Светало. Феликс почувствовал в своей душе какой-то страстный порыв и непоколебимую решимость. Выпав­ший на его долю опыт не унизил его, а только вызвал горячее желание подняться над окружающими. Он решил, что должен сделаться независимым и этим оградить себя от людской пошлости. Он слепо надеялся, что Отилия останется такой же гордой до тех пор, пока он не осво­бодится от всяческих забот о себе, и тогда он, ничего не принося в жертву, сможет благородно протянуть ей руку. Остановившись на этом решении, он поднялся со скамьи и направился к городу, который начинал просыпаться.

XV

Симион сделался настолько невыносимым, что Аглае решила от него избавиться. По правде говоря, она не очень верила в его безумие и считала это притворством с целью досадить ей. Мысль поместить мужа в санаторий была отвергнута ею с негодованием:

—На какие средства содержать его в санатории? Есть у него что-нибудь за душой?

—У него есть пенсия, — заметил Стэникэ.

Ч—то ты сказал? Пенсия? А я и дети на что будем жить?

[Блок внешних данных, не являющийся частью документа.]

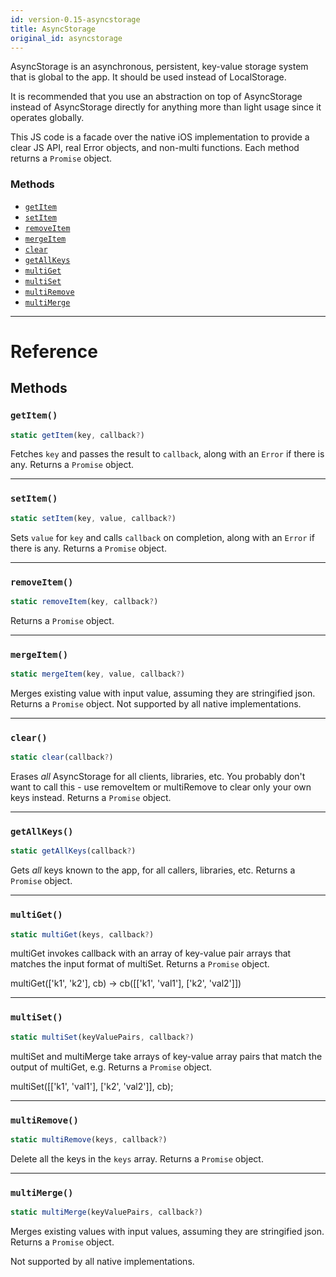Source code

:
 ```yaml
---
id: version-0.15-asyncstorage
title: AsyncStorage
original_id: asyncstorage
---
```


AsyncStorage is an asynchronous, persistent, key-value storage system that is global to the app. It should be used instead of LocalStorage.

It is recommended that you use an abstraction on top of AsyncStorage instead of AsyncStorage directly for anything more than light usage since it operates globally.

This JS code is a facade over the native iOS implementation to provide a clear JS API, real Error objects, and non-multi functions. Each method returns a `Promise` object.

### Methods

- [`getItem`](asyncstorage.md#getitem)
- [`setItem`](asyncstorage.md#setitem)
- [`removeItem`](asyncstorage.md#removeitem)
- [`mergeItem`](asyncstorage.md#mergeitem)
- [`clear`](asyncstorage.md#clear)
- [`getAllKeys`](asyncstorage.md#getallkeys)
- [`multiGet`](asyncstorage.md#multiget)
- [`multiSet`](asyncstorage.md#multiset)
- [`multiRemove`](asyncstorage.md#multiremove)
- [`multiMerge`](asyncstorage.md#multimerge)

---

# Reference

## Methods

### `getItem()`

```jsx
static getItem(key, callback?)
```

Fetches `key` and passes the result to `callback`, along with an `Error` if there is any. Returns a `Promise` object.

---

### `setItem()`

```jsx
static setItem(key, value, callback?)
```

Sets `value` for `key` and calls `callback` on completion, along with an `Error` if there is any. Returns a `Promise` object.

---

### `removeItem()`

```jsx
static removeItem(key, callback?)
```

Returns a `Promise` object.

---

### `mergeItem()`

```jsx
static mergeItem(key, value, callback?)
```

Merges existing value with input value, assuming they are stringified json. Returns a `Promise` object. Not supported by all native implementations.

---

### `clear()`

```jsx
static clear(callback?)
```

Erases _all_ AsyncStorage for all clients, libraries, etc. You probably don't want to call this - use removeItem or multiRemove to clear only your own keys instead. Returns a `Promise` object.

---

### `getAllKeys()`

```jsx
static getAllKeys(callback?)
```

Gets _all_ keys known to the app, for all callers, libraries, etc. Returns a `Promise` object.

---

### `multiGet()`

```jsx
static multiGet(keys, callback?)
```

multiGet invokes callback with an array of key-value pair arrays that matches the input format of multiSet. Returns a `Promise` object.

multiGet(['k1', 'k2'], cb) -> cb([['k1', 'val1'], ['k2', 'val2']])

---

### `multiSet()`

```jsx
static multiSet(keyValuePairs, callback?)
```

multiSet and multiMerge take arrays of key-value array pairs that match the output of multiGet, e.g. Returns a `Promise` object.

multiSet([['k1', 'val1'], ['k2', 'val2']], cb);

---

### `multiRemove()`

```jsx
static multiRemove(keys, callback?)
```

Delete all the keys in the `keys` array. Returns a `Promise` object.

---

### `multiMerge()`

```jsx
static multiMerge(keyValuePairs, callback?)
```

Merges existing values with input values, assuming they are stringified json. Returns a `Promise` object.

Not supported by all native implementations.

В действительности у Аглае было немалое состояние, скопленное как раз из средств Симиона, которого она систематически лишала всяких удовольствий. В конце концов Стэникэ весьма осторожно предложил поместить Симиона в богадельню, но предупреждал, что может открыться, что у старика имеются средства (хотя сам же брался выправить свидетельство о бедности), и вместе с этим намекал, что подобное решение вопроса тоже не вы­ход из положения, так как мучительно сознавать, что твой муж находится в богадельне, — и так далее и тому подобное.

—Ну и что же? — с кислой миной проговорила Аг­лае.— Разве я довела его до такого тяжкого состояния? Пусть отправляется туда, куда привели его собственные грехи.